The number 1 reason why intermittent fasting helps you to lose weight and fat is because of the reduction of caloric intake. This of course is only the case if you don’t compensate by eating much more in the eating periods.
According to a review from 2014, intermittent fasting reduces the body weight by 3 to 8 percent over a period of 3 to 24 weeks.
People also experienced a 4–7% reduction in waist girth, indicating that they lost fat around the belly.
Intermittent fasting may produce weight loss at a rate of approximately a (0.25–0.75 kg) per week.
These results indicate that intermittent fasting can be a useful weight loss tool.
Also, intermittent fasting enhances hormone function to lose weight. Lower insulin levels, higher growth hormone levels and increased amounts of norepinephrine all increase the breakdown of body fat. Short term fasting increases the metabolic rate by 3.6 to 14 percent, which helps to burn even more calories.
2. Reduction of risk of cancer and cardiovascular diseases
Weight loss is just one benefit of IF. Recent animal studies have shown a decrease in risk of cancer or a decrease in cancer growth rates. The reasons for this decrease is due to
- balanced nutrition intake,
- increased production of tumor killing cells,
- stem cells triggered to regenerate the immune system
- and decreased blood glucose production.
A study of mice showed that a bimonthly fasting-mimicking diet reduces the frequency of cancer. Results were similar in a pilot trial by the same scientists with 19 humans; it showed decreased risk factors for cancer.
Cardiovascular diseases are a serious problem in the modern world. According to the World Health Organization data, 17.9 million people die every year due to cardiovascular diseases, which is about one third of all deaths.
The use of an IF diet has a beneficial effect on lowering blood pressure. This has been documented in animal studies, and later, the effectiveness of the diet was confirmed in humans.
3. Delayed aging process and increased lifespan
Intermittent fasting also helps to slow down the aging process. When your body doesn’t get any nutrition, it uses residuals to stay alive. This removes waste from your body. This process is also called autophagy.
One study showed that relatively short term fasting (24-48 hours) induced profound neural autophagy.
4. Improved cognition / memory
Intermittent fasting improves various metabolic features known to be important for brain health.
Studies have shown fasting causes positive neuro chemical changes to occur in the brains of test subjects, which lead to an improvement of cognitive function and resistance to stress.
These studies also showed fasting reduced inflammation in the brain and increased neurotrophic factors such as the production and growth of neurons, which help with learning and memory.

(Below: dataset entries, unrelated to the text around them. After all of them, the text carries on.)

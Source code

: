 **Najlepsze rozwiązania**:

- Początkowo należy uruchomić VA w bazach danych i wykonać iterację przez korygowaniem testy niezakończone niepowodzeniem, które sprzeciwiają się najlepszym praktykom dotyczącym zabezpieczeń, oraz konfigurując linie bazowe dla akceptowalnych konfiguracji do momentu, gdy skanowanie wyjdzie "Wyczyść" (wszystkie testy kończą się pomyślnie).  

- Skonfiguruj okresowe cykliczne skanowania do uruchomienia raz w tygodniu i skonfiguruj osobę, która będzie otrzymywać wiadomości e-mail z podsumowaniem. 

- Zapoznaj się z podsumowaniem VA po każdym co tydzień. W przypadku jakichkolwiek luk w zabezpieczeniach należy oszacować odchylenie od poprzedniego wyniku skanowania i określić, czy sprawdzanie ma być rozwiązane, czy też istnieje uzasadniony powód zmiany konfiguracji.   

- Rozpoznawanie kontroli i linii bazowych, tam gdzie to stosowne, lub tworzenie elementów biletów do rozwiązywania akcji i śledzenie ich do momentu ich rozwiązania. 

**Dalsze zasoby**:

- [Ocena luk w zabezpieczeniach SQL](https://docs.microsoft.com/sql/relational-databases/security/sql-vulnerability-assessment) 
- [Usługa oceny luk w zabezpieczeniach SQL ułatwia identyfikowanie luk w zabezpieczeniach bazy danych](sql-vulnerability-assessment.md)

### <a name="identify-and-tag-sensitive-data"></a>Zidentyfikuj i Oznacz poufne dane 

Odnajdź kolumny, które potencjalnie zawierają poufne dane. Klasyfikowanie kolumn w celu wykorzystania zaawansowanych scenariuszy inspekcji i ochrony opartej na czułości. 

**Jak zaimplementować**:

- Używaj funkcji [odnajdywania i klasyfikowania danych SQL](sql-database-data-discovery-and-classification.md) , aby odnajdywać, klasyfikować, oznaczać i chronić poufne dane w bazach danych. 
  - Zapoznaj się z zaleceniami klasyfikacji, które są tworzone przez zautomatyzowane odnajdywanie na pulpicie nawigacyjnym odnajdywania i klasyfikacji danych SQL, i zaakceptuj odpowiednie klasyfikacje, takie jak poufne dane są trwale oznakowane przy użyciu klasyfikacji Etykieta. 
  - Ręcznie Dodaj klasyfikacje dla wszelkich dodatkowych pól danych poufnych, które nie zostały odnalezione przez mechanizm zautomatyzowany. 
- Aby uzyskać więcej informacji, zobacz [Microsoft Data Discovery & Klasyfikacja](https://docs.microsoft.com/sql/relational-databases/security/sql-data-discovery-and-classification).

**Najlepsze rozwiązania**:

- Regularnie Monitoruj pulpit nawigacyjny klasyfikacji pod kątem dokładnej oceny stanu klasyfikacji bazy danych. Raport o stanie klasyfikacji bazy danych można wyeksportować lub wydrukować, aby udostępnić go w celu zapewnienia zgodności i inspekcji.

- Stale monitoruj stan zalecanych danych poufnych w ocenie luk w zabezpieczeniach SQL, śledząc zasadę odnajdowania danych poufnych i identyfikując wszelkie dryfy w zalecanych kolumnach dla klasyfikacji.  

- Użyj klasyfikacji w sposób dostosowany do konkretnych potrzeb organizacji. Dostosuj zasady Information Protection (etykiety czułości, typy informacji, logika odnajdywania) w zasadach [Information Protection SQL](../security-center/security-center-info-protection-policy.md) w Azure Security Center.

Most of the time, our body uses carbohydrates for energy. When we don’t eat for a longer period of time, our body runs out of carbohydrates to use as fuel, and breaks down fat for energy instead. Fat is broken down into chemicals called ketones in order to create energy. Ketones is a more efficient fuel source for the brain.
That’s why people who practice intermittent fasting often recall feeling more awake, alert and mentally sharper.
5. Increased energy levels.
Eating several times throughout the day means that our body goes through cycles of breaking down carbohydrates and turning them into blood sugar. This is eventually used for energy, or stored in cells for later. After your blood sugars are consumed or stored, it drops together with your energy levels. That’s when you probably feel hungry again. Normally we would then eat and the whole process would start over again.
The constant up and down cycle of blood sugar throughout the day stresses our metabolism and results in overall lower energy levels and mental performance.
As I mentioned before, your body will use fat instead of carbohydrates as an energy source. When using fat for energy, it is sent to the liver for processing before it can be used for energy. This happens, unlike using carbohydrates, very steadily and consistently with no ups and downs meaning we have more energy, have better concentration, and feel better overall.